[Data excerpts]
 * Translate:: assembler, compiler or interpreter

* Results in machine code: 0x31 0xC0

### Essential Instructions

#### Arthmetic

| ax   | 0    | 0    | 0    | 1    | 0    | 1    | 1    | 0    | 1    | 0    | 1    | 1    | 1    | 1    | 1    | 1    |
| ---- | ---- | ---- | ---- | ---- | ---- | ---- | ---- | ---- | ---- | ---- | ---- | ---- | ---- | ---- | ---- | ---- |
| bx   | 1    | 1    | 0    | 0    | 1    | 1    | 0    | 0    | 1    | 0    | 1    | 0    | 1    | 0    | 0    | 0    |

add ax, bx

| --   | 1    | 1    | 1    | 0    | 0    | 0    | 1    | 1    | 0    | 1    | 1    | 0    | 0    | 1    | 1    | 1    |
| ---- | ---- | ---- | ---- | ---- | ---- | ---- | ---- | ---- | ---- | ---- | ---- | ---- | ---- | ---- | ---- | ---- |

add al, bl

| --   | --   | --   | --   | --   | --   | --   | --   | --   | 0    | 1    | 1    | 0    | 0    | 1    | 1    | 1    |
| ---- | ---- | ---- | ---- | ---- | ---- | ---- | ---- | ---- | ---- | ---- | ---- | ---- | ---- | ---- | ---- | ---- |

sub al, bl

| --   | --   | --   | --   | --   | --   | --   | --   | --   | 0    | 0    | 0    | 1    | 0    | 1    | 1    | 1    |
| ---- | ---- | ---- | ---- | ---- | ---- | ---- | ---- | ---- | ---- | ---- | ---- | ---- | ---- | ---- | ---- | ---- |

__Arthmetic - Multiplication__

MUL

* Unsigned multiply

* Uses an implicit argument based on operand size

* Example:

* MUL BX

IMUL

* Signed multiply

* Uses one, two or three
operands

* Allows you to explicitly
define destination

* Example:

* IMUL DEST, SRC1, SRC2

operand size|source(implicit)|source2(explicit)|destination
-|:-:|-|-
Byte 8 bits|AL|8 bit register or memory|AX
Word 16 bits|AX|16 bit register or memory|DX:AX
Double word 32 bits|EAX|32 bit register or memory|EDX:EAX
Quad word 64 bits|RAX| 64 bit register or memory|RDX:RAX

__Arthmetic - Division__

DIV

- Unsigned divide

==

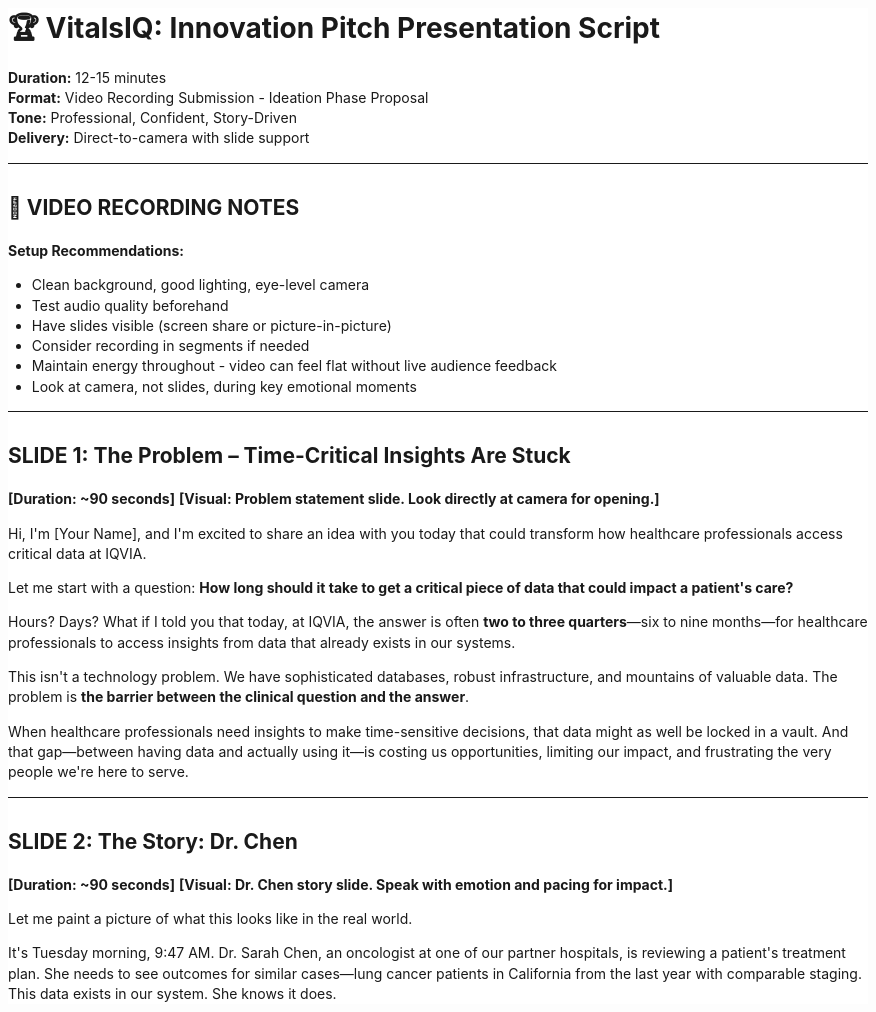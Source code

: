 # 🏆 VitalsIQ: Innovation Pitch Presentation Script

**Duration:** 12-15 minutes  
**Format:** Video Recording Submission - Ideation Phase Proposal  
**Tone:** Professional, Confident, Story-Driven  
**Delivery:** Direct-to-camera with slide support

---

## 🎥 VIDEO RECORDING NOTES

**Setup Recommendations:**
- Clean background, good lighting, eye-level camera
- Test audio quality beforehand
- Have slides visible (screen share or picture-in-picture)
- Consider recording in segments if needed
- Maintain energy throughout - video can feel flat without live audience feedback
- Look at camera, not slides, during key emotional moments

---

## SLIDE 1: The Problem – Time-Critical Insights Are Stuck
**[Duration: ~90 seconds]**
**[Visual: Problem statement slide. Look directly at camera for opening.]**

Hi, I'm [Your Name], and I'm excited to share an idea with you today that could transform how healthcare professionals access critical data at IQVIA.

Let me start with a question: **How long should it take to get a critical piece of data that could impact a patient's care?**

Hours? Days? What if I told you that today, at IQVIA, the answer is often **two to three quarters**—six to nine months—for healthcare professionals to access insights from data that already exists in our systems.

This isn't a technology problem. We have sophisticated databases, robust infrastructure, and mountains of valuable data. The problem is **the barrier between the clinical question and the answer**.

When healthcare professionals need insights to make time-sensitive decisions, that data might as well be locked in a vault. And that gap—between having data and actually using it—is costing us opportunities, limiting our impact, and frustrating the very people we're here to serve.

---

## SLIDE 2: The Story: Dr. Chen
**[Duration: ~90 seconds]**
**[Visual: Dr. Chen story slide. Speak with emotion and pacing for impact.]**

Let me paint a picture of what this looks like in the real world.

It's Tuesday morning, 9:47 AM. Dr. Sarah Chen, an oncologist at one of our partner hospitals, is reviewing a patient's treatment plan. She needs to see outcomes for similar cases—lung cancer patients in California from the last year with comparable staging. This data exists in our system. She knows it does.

---

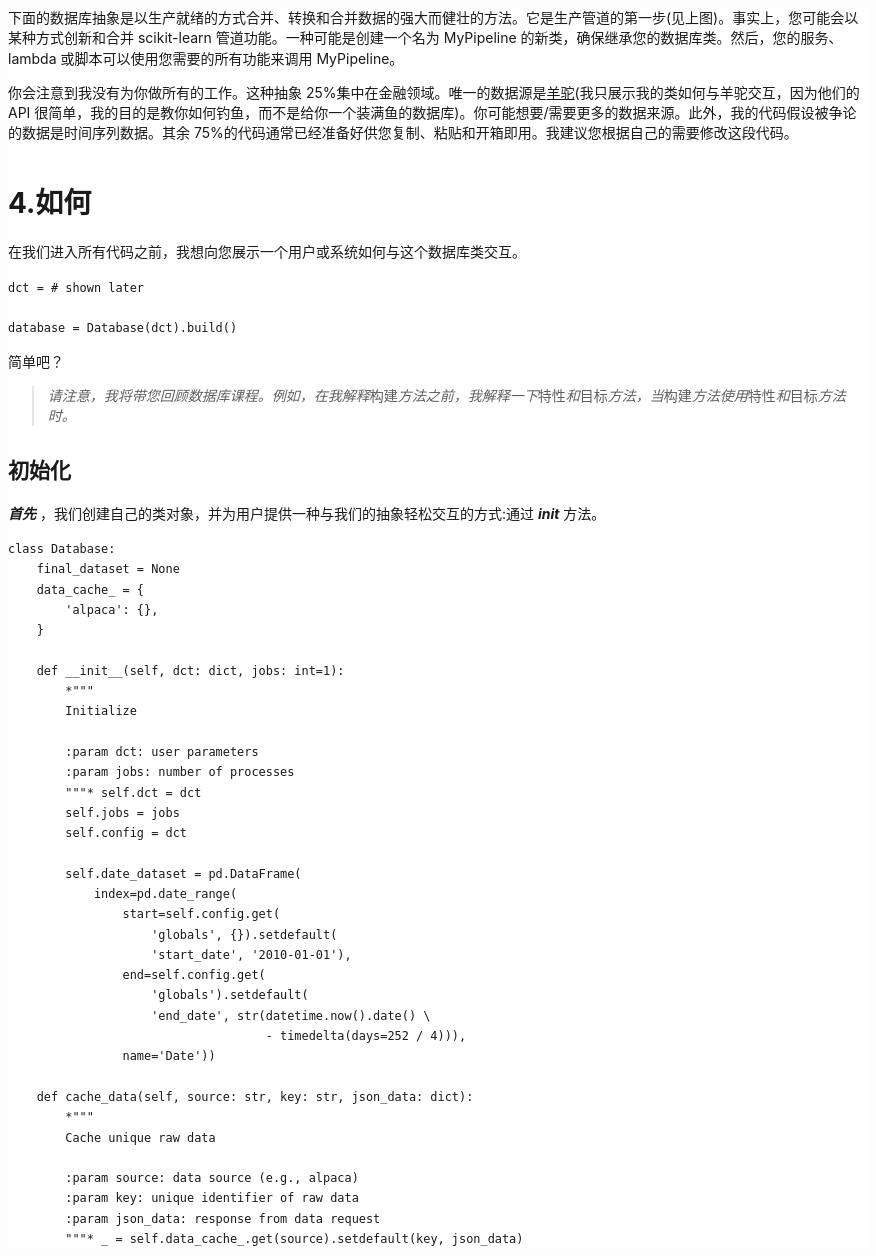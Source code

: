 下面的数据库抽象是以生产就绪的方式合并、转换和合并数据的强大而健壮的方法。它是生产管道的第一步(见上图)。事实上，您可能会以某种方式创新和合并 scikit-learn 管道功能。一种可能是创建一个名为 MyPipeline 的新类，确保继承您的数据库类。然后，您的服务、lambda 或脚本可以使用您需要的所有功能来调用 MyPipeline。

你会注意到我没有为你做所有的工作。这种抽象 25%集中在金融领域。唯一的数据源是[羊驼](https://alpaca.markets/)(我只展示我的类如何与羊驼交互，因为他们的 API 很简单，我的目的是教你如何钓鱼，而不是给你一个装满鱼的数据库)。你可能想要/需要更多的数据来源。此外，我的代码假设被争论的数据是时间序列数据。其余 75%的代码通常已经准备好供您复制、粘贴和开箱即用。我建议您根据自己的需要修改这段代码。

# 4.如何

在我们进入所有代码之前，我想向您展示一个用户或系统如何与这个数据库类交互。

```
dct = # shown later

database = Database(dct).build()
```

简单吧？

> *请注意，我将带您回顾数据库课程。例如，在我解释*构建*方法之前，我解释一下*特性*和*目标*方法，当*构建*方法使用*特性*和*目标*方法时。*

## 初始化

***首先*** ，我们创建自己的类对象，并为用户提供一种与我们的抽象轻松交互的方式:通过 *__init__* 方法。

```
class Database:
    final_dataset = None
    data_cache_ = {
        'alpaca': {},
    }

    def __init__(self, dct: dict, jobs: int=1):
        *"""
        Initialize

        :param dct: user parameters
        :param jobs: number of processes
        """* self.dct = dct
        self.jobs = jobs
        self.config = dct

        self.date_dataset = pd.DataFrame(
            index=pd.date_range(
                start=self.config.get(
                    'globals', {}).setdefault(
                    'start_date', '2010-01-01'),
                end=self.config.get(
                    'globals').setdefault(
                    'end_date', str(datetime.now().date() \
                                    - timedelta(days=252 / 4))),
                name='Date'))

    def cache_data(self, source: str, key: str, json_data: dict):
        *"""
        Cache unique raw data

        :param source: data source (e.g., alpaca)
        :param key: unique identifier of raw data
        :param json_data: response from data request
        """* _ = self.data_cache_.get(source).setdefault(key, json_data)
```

# WHAT IS NEEDED
Across the data above, how many lines contain "camera"? Reply with a bare number.

# RESPONSE AREA
4